What needs to be explained here is: under the condition of no conflict, the technical features related to the examples can be combined with each other according to actual situations by a person skilled in the art so as to achieve corresponding technical effects, and specific details of the combination situations are not described in detail herein.

The above description is only a preferred embodiment of the present invention, and the protection scope of the present invention is not limited to the above examples, and all technical solutions belonging to the concept of the present invention belong to the protection scope of the present invention.
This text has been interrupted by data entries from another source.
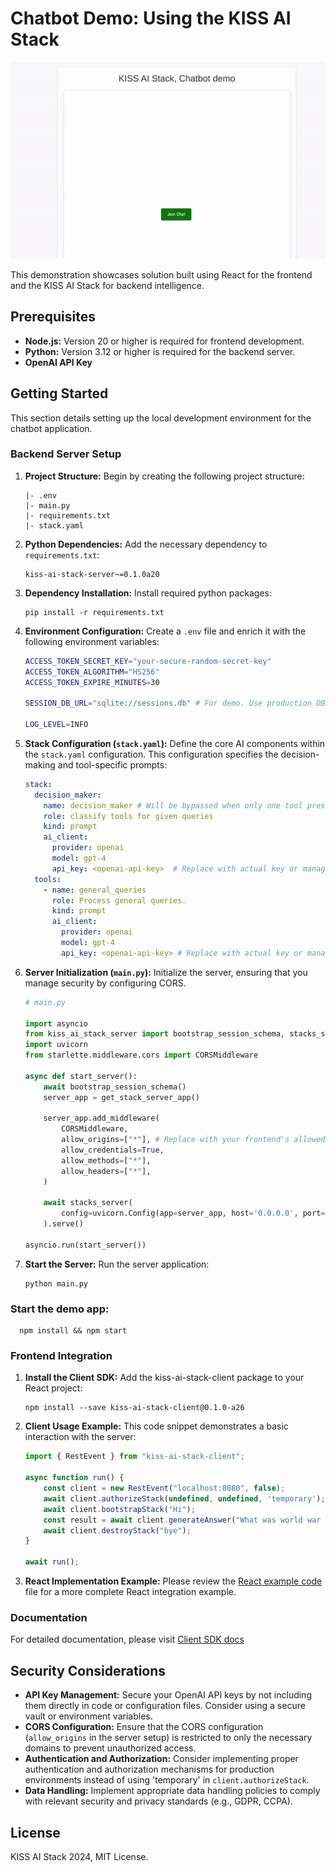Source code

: # Chatbot Demo: Using the KISS AI Stack

![demo.gif](./demo.gif)

This demonstration showcases solution built using React for the frontend and the KISS AI Stack for backend intelligence.

## Prerequisites

*   **Node.js:** Version 20 or higher is required for frontend development.
*   **Python:** Version 3.12 or higher is required for the backend server.
*   **OpenAI API Key**

## Getting Started

This section details setting up the local development environment for the chatbot application.

### Backend Server Setup

1.  **Project Structure:**
    Begin by creating the following project structure:

    ```
    |- .env
    |- main.py
    |- requirements.txt
    |- stack.yaml
    ```

2.  **Python Dependencies:**
    Add the necessary dependency to `requirements.txt`:

    ```text
    kiss-ai-stack-server~=0.1.0a20
    ```

3.  **Dependency Installation:**
    Install required python packages:

    ```shell
    pip install -r requirements.txt
    ```

4.  **Environment Configuration:**
    Create a `.env` file and enrich it with the following environment variables:

    ```bash
    ACCESS_TOKEN_SECRET_KEY="your-secure-random-secret-key"
    ACCESS_TOKEN_ALGORITHM="HS256"
    ACCESS_TOKEN_EXPIRE_MINUTES=30

    SESSION_DB_URL="sqlite://sessions.db" # For demo. Use production DB like postgress for production.

    LOG_LEVEL=INFO
    ```

5.  **Stack Configuration (`stack.yaml`):**
    Define the core AI components within the `stack.yaml` configuration. This configuration specifies the decision-making and tool-specific prompts:

    ```yaml
    stack:
      decision_maker:
        name: decision_maker # Will be bypassed when only one tool presents
        role: classify tools for given queries
        kind: prompt
        ai_client:
          provider: openai
          model: gpt-4
          api_key: <openai-api-key>  # Replace with actual key or managed API access.
      tools:
        - name: general_queries
          role: Process general queries.
          kind: prompt
          ai_client:
            provider: openai
            model: gpt-4
            api_key: <openai-api-key> # Replace with actual key or managed API access.
    ```

6.  **Server Initialization (`main.py`):**
    Initialize the server, ensuring that you manage security by configuring CORS.
    ```python
    # main.py

    import asyncio
    from kiss_ai_stack_server import bootstrap_session_schema, stacks_server, get_stack_server_app
    import uvicorn
    from starlette.middleware.cors import CORSMiddleware

    async def start_server():
        await bootstrap_session_schema()
        server_app = get_stack_server_app()

        server_app.add_middleware(
            CORSMiddleware,
            allow_origins=["*"], # Replace with your frontend's allowed origins.
            allow_credentials=True,
            allow_methods=["*"],
            allow_headers=["*"],
        )

        await stacks_server(
            config=uvicorn.Config(app=server_app, host='0.0.0.0', port=8080)
        ).serve()

    asyncio.run(start_server())
    ```

7.  **Start the Server:**
    Run the server application:

    ```shell
    python main.py
    ```

### Start the demo app:
```shell
  npm install && npm start
```

### Frontend Integration

1.  **Install the Client SDK:**
    Add the kiss-ai-stack-client package to your React project:

    ```shell
    npm install --save kiss-ai-stack-client@0.1.0-a26
    ```

2.  **Client Usage Example:**
    This code snippet demonstrates a basic interaction with the server:

    ```javascript
    import { RestEvent } from "kiss-ai-stack-client";

    async function run() {
        const client = new RestEvent("localhost:8080", false);
        await client.authorizeStack(undefined, undefined, 'temporary'); // Implement proper Auth
        await client.bootstrapStack("Hi");
        const result = await client.generateAnswer("What was world war 2 about?");
        await client.destroyStack("bye");
    }

    await run();
    ```

3.  **React Implementation Example:**
    Please review the [React example code](./src/services/ChatService.ts) file for a more complete React integration example.

### Documentation

For detailed documentation, please visit [Client SDK docs](https://kiss-ai-stack.github.io/docs/ai-stack-js-sdk/)

## Security Considerations

*   **API Key Management:** Secure your OpenAI API keys by not including them directly in code or configuration files. Consider using a secure vault or environment variables.
*   **CORS Configuration:** Ensure that the CORS configuration (`allow_origins` in the server setup) is restricted to only the necessary domains to prevent unauthorized access.
*   **Authentication and Authorization:** Consider implementing proper authentication and authorization mechanisms for production environments instead of using 'temporary' in `client.authorizeStack`.
*   **Data Handling:** Implement appropriate data handling policies to comply with relevant security and privacy standards (e.g., GDPR, CCPA).

## License

KISS AI Stack 2024, MIT License.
It should be noted that modifications and adaptations to the present invention may occur to one skilled in the art without departing from the principles of the present invention and are intended to be within the scope of the present invention.

Claims (3)

1. The utility model provides a high performance microminiature microscope of large visual field, along its optical axis direction, includes first lens and second lens from object plane to image plane in proper order, its characterized in that: the first lens is a meniscus lens, the front surface facing the object plane is a concave surface, and the rear surface facing the image plane is a convex surface; the second lens is a concave-convex lens, the front surface facing the object plane is a concave surface, and the rear surface facing the image plane is a convex surface; front and rear surface curvatures of the first lens and the second lens are different; the aperture diaphragm is positioned at the rear surface of the first lens, a first semi-transparent semi-reflective medium light splitting film is plated on the concave surface of the first lens, a second semi-transparent semi-reflective medium light splitting film is plated on the convex surface of the second lens, and a space is reserved between the first lens and the second lens so as to form a repeated refraction and reflection type optical mechanism; the performance parameters of the microminiature microscope objective are as follows: the numerical aperture is 0.4-0.9 mm, the effective focal length is 0.5-1.0 mm, the entrance pupil diameter is 1.0-2.0 mm, the total length of the optical system is less than 25 mm, the visual field range is greater than 1 mm, the optical magnification is 4-10 times, the imaging resolution is 0.1-1.0 microns/pixel, the working wavelength is 0.466-0.643 microns in the visible light range, and the center wavelength is 0.542 microns;

converging the light to the convex surface of the second lens according to the curvature of the concave surface of the first lens, and continuously converging the light to form a focus with high illumination intensity, wherein the focus is the image plane position;

the performance parameters of the microminiature microscope objective lens meet the following relation:

the relationship between the numerical aperture NA and the half angle of the maximum cone angle θ of the incident light is:

NA＝n*sinθ

wherein NA represents a numerical aperture, n represents a refractive index of the working medium, and θ represents a half angle of a maximum cone angle of incident light;

the relationship between the half angle of the incident light maximum cone angle θ and the entrance pupil diameter EPD and the effective focal length EFL is:

tanθ＝EPD/(2*EFL)

where θ represents the half angle of the maximum cone angle of the incident light, EPD represents the entrance pupil diameter, and EFL represents the effective focal length;

the relationship between imaging resolution δ and magnification Mag and field of view is:

δ＝ρ2/(Mag*U)

where δ represents imaging resolution, ρ represents pixel size of the image sensor, mag represents magnification, and U represents unit length.

2. The subminiature objective according to claim 1, wherein the space is filled with air or liquid.

3. The subminiature objective according to claim 1 or 2, wherein the concave and convex surfaces of the first lens are aspherical surfaces and the concave and convex surfaces of the second lens are aspherical surfaces.